In addition to receiving flowers and cards this Mother's Day, an increasing number of moms will also be setting aside time to send out child support and alimony checks.
According to a recent survey of the American Academy of Matrimonial Lawyers (AAML), 56 percent of the nation's top divorce attorneys say that they have seen an increase in the number of mothers paying child support during the past three years, while 47 percent also note a rise in women being responsible for alimony throughout the same time period.
Of course, there are many reasons our members cite this increasing trend over the past several years. As women continue to achieve success in their careers, they will likely make more than their spouses in a number of instances. Even though statistics show that women unfortunately still earn less than male counterparts in many occupational fields, there are many wives today making more than their husbands in individual households. As a woman assumes the role of "breadwinner" in the family, she then becomes more financially exposed for child support and alimony payments if the marriage doesn't work out.
This trend has produced many interesting results, including impacting the amount of time that children spend with their fathers. In the past, an average American father would spend substantially less time devoted to childrearing, but in recent decades there has certainly been a shift. Not only are we noticing substantially more shared time with spouses and children, but also more fathers acting as the primary caretakers. If a marriage falls apart while the wife is the primary earner and husband is the primary caregiver, then the legal expectation could certainly be that the wife would be responsible for child support and possibly spousal support as well.

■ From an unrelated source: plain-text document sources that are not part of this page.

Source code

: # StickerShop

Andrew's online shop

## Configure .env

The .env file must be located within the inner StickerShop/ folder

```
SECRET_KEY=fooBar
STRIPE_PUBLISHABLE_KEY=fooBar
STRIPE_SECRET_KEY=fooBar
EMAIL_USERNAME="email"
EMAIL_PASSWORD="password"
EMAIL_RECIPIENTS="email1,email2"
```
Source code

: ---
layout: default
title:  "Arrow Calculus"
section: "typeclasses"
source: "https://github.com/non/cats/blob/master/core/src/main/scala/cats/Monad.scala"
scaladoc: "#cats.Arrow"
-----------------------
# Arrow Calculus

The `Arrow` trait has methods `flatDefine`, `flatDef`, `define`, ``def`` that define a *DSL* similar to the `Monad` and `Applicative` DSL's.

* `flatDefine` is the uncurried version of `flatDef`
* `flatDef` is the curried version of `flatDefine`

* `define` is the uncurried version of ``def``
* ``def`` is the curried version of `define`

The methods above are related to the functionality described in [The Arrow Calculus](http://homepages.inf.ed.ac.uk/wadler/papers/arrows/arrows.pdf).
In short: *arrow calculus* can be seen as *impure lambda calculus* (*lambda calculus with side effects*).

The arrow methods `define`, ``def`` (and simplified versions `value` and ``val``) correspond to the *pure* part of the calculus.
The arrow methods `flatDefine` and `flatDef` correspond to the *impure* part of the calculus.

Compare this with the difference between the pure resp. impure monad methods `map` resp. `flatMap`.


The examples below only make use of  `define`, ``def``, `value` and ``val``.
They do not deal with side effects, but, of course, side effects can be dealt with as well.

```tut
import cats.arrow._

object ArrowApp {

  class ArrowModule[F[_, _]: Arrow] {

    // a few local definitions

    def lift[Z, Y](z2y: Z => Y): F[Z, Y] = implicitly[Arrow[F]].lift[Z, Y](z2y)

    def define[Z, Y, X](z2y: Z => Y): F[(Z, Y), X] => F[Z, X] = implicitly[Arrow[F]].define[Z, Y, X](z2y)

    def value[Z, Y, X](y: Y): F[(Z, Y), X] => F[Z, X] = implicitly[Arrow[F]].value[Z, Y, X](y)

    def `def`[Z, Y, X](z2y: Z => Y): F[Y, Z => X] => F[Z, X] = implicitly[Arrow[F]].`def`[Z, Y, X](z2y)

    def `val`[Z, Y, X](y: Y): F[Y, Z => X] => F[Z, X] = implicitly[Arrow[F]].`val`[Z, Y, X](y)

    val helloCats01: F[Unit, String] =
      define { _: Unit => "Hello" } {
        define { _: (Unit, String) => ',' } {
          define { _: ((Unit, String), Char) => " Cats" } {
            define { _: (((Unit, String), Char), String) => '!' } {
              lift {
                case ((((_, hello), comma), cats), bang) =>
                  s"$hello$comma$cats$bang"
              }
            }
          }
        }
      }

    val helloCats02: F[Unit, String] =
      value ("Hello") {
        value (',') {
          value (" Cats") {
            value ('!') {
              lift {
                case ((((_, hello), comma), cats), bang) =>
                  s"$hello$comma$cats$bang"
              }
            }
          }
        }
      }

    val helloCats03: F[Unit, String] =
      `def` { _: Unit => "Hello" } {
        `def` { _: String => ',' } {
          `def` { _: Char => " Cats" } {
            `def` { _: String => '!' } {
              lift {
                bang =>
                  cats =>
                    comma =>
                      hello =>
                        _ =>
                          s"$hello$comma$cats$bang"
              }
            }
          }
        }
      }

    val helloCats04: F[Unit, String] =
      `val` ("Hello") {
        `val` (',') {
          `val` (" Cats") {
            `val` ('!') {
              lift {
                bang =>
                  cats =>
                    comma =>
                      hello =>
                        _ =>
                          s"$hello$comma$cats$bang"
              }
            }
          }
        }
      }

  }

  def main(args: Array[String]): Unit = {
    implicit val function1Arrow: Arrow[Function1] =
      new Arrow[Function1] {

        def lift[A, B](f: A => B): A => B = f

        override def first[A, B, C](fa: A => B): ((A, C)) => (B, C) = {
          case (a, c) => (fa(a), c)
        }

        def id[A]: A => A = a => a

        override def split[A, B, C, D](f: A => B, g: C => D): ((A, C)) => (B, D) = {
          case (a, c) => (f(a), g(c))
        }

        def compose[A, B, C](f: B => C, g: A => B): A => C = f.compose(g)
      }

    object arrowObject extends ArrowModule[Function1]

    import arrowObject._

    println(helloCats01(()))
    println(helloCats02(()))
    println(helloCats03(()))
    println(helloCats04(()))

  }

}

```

Overall, child support is a function of physically and financially sharing the responsibilities of raising a child. If the mother was primarily responsible for the financial support of the household and the child before the marriage ended, then it is logical to assume that some form of this arrangement will continue after a divorce.
Each state has its own criteria for when alimony is appropriate. Three common factors include the length of the marriage, one spouse's need for financial support and the other spouse's ability to pay. Since this basically becomes a mathematical calculation, gender stereotypes play little role in the final outcome. If the wife makes considerably more money than her husband, she is exposed to the very real possibility of paying him spousal support. In addition, if a husband can demonstrate that he had to give up his career, or accept a decreased salary, in order to care for the children while the wife was becoming the breadwinner, the chances of the wife paying alimony increase even more dramatically.
As a practicing attorney, one of the most fascinating aspects of my work is to watch and participate in the ways in which the court system eventually reflects the changes taking place in our society. This is certainly the case with issues regarding who pays child support and alimony. As more women continue to break societal and professional barriers, we can all expect this trend to only increase.